Rosalba Carriera

Autoportrait avec portrait de sa soeur
1517
Pastel, 71 x 57 cm, Galleria Degli Uffizi, Florence

1675-1757

Rosalba Carriera naît le 7 octobre 1675 à Venise. C'est la fille d'Andréa Carriera de Constantino et de Àlba di Angelo Foresti. Sa famille n'est pas très riche et au début Rosalba gagne sa vie en faisant des broderies. Selon le récit du graveur Pierre Jean Mariette c'est à la suite de sa rencontre avec un peintre français, nommé Jean Steve, que Rosalba commence une carrière plus artistique. Celui-ci lui conseille de décorer des tabatières, objet alors très en vogue.

Le succès ne tarda pas et ses boîtes à tabac ornées de miniatures sur ivoire connaissent un grand succès auprès des voyageurs étrangers qui visitent Venise. Dès 1703 elle utilise des pastels. Une petite miniature représentant une jeune fille avec une colombe lui sert de billet d'entrée pour être admise à l'Accademia di San Luca de Rome en 1705. Très vite sa renommée se répand dans toute l'Europe grâce à ses portraits plaisants et raffinés aux tons délicats, exécutés avec une touche légère.

A partir de 1706, elle reçoit d'importantes commandes. En 1709, par exemple, le roi du Danemark Frédéric IV lui commande une série de douze miniatures. En 1715 le financier et amateur d'art parisien, Pierre Crozat, lui rend visite.
Le père de Rosalba meurt le 1er avril 1719.
En janvier 1720 elle est admise parmi les membres de l'académie de Bologne. Cette même année, Pierre Crozat l'invite à Paris. Rosalba s'y rend accompagnée de sa mère et de sa sœur Giovanna. Son autre sœur Angela et son mari Antonio Pellegrini viennent loger dans une auberge près de l'hôtel de Crozat, situé rue de Richelieu.
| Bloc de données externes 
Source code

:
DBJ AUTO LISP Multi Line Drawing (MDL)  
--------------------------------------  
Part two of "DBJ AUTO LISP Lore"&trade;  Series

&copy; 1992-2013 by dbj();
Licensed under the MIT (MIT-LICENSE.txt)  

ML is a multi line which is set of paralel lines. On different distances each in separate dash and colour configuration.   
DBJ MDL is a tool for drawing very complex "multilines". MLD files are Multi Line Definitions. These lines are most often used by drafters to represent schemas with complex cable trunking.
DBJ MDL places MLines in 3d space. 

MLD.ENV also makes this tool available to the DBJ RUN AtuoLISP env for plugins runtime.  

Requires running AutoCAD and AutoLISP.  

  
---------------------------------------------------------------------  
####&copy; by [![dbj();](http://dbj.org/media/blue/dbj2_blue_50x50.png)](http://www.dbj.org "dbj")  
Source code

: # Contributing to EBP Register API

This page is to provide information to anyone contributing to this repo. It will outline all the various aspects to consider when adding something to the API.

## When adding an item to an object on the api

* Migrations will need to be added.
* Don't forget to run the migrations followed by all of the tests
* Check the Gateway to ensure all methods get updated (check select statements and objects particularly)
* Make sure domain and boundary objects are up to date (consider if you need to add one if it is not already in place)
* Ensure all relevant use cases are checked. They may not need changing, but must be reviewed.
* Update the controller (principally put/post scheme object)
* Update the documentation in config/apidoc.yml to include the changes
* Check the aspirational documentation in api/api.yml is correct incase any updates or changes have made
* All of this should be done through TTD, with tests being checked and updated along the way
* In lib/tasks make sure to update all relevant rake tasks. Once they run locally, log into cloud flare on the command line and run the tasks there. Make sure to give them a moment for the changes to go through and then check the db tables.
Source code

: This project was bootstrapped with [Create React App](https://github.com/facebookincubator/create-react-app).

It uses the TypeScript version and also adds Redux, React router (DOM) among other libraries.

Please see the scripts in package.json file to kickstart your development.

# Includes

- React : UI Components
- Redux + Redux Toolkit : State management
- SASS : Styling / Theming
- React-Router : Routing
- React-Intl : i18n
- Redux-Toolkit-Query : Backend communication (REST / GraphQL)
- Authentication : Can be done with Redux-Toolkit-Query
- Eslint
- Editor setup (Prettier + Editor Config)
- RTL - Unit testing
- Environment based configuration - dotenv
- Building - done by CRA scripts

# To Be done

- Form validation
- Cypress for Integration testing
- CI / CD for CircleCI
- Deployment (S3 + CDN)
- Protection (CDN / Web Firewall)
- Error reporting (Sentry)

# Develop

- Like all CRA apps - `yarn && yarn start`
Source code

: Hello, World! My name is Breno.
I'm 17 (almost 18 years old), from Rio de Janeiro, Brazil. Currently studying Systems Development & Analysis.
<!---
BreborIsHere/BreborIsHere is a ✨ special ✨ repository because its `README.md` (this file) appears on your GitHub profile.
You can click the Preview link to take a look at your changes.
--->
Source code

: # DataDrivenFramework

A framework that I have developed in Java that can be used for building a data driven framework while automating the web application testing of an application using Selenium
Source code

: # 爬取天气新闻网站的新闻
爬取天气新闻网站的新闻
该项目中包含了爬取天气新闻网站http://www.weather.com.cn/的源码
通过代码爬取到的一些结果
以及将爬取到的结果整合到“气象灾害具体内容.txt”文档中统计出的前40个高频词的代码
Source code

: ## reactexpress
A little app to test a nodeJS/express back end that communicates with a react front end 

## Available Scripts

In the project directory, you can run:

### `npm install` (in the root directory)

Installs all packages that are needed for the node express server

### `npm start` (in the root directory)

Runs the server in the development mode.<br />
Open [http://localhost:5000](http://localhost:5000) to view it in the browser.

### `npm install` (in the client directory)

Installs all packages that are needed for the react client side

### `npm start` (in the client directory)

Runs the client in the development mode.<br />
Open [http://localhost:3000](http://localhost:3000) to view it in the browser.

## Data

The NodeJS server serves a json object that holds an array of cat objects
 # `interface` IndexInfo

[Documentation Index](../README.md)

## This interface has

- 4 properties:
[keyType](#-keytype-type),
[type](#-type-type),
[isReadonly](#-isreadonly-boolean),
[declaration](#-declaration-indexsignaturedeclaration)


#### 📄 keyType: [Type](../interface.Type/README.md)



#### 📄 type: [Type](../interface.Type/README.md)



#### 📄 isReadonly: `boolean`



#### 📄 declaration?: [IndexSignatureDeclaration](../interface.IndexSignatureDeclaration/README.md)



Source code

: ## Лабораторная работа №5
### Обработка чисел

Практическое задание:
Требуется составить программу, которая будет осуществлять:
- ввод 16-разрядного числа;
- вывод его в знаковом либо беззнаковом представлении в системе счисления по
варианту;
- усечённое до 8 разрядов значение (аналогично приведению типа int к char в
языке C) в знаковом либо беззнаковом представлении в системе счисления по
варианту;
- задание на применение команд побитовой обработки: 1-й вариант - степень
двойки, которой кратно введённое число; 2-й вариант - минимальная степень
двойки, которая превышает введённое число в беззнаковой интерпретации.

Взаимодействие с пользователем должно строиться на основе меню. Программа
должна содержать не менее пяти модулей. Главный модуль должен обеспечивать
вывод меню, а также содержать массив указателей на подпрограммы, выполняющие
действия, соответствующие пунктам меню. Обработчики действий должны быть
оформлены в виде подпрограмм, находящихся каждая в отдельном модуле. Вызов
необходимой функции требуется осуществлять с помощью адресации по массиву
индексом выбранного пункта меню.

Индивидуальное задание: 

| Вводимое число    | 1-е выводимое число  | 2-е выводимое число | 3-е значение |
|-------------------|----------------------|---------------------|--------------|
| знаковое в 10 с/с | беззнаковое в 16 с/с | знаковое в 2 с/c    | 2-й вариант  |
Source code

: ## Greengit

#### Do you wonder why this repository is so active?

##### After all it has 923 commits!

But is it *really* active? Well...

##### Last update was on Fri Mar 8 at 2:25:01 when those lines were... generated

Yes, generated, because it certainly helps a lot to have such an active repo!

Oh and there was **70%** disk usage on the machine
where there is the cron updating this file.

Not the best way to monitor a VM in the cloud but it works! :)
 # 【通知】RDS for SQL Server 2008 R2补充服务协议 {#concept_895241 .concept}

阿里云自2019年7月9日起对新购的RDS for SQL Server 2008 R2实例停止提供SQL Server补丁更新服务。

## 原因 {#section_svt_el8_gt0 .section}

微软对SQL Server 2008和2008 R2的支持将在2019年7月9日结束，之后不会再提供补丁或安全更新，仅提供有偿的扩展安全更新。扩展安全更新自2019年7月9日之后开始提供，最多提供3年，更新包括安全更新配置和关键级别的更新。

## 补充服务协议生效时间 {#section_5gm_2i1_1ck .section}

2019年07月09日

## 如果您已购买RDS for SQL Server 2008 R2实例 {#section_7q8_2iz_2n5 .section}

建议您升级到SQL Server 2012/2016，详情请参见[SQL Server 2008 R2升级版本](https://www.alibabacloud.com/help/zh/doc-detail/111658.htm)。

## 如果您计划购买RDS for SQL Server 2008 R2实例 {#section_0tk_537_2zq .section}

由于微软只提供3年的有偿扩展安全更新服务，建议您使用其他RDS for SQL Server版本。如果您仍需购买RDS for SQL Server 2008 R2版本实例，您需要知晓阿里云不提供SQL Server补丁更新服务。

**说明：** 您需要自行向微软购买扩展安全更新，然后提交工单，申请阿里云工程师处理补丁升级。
Pellegrini réalise à cette époque la peinture des plafonds de la Banque Royale. En octobre Rosalba est reçue à l'Académie Royale de Paris. Son séjour à Paris lui permet de faire la connaissance de peintres tel que Coypel, Liotard, La Tour et Watteau. Le style de ce dernier exerce une influence notable sur la production de cette période et c'est lors de ce séjour à Paris que Rosalba lance la mode du portrait au pastel.
A l' occasion de son séjour à Paris elle fait le portrait de Louis XV dauphin. Après le roi viennent successivement le prince de Conti, Mlles de Charolois, de Clermont, de la Roche-sur-Yon, princesses de la famille royale; la duchesse de Villeroi, la comtesse d'Évreux, la marquise d'Alincourt et toutes les grandes dames à la mode. Le Régent lui-même ne dédaigne pas de la visiter à son atelier, et à sa suite Mme de Parabère et Mme de Prie figurent sur sa liste.
En 1723 elle est invitée à Modène pour faire le portrait de la famille d'Este.
En 1728 Rosalba perd sa mère.
En 1730 elle est appelée à la cours de Vienne pour faire le portrait de l'impératrice Amélie ainsi que d'autres membres de la famille impériale. Giovanna, sa sœur cadette, l'accompagne souvent lors de ses voyages. Les deux sœurs sont très proches et Giovanna, qui peint aussi, aide Rosalba en faisant les ébauches et des esquisses préparatoires.
Giovanna meurt le 9 mai 1737.

Malgré que ses portraits soient d'une qualité et d'une finition inégale, elle est très populaire et les commandes affluent. Sa clientèle fortunée est internationale : seigneurs vénitiens, princes allemands et danois, aristocrates français s'entichent de son style flatteur mais clair et direct où la cordialité mondaine des apparences se mêle à une réelle attention psychologique. Bien qu'elle dit fuir « les libertins et les dégénérés comme s'ils avaient une maladie contagieuse » ses portraits et ses petites allégories s'adressent justement à ce genre de personnes.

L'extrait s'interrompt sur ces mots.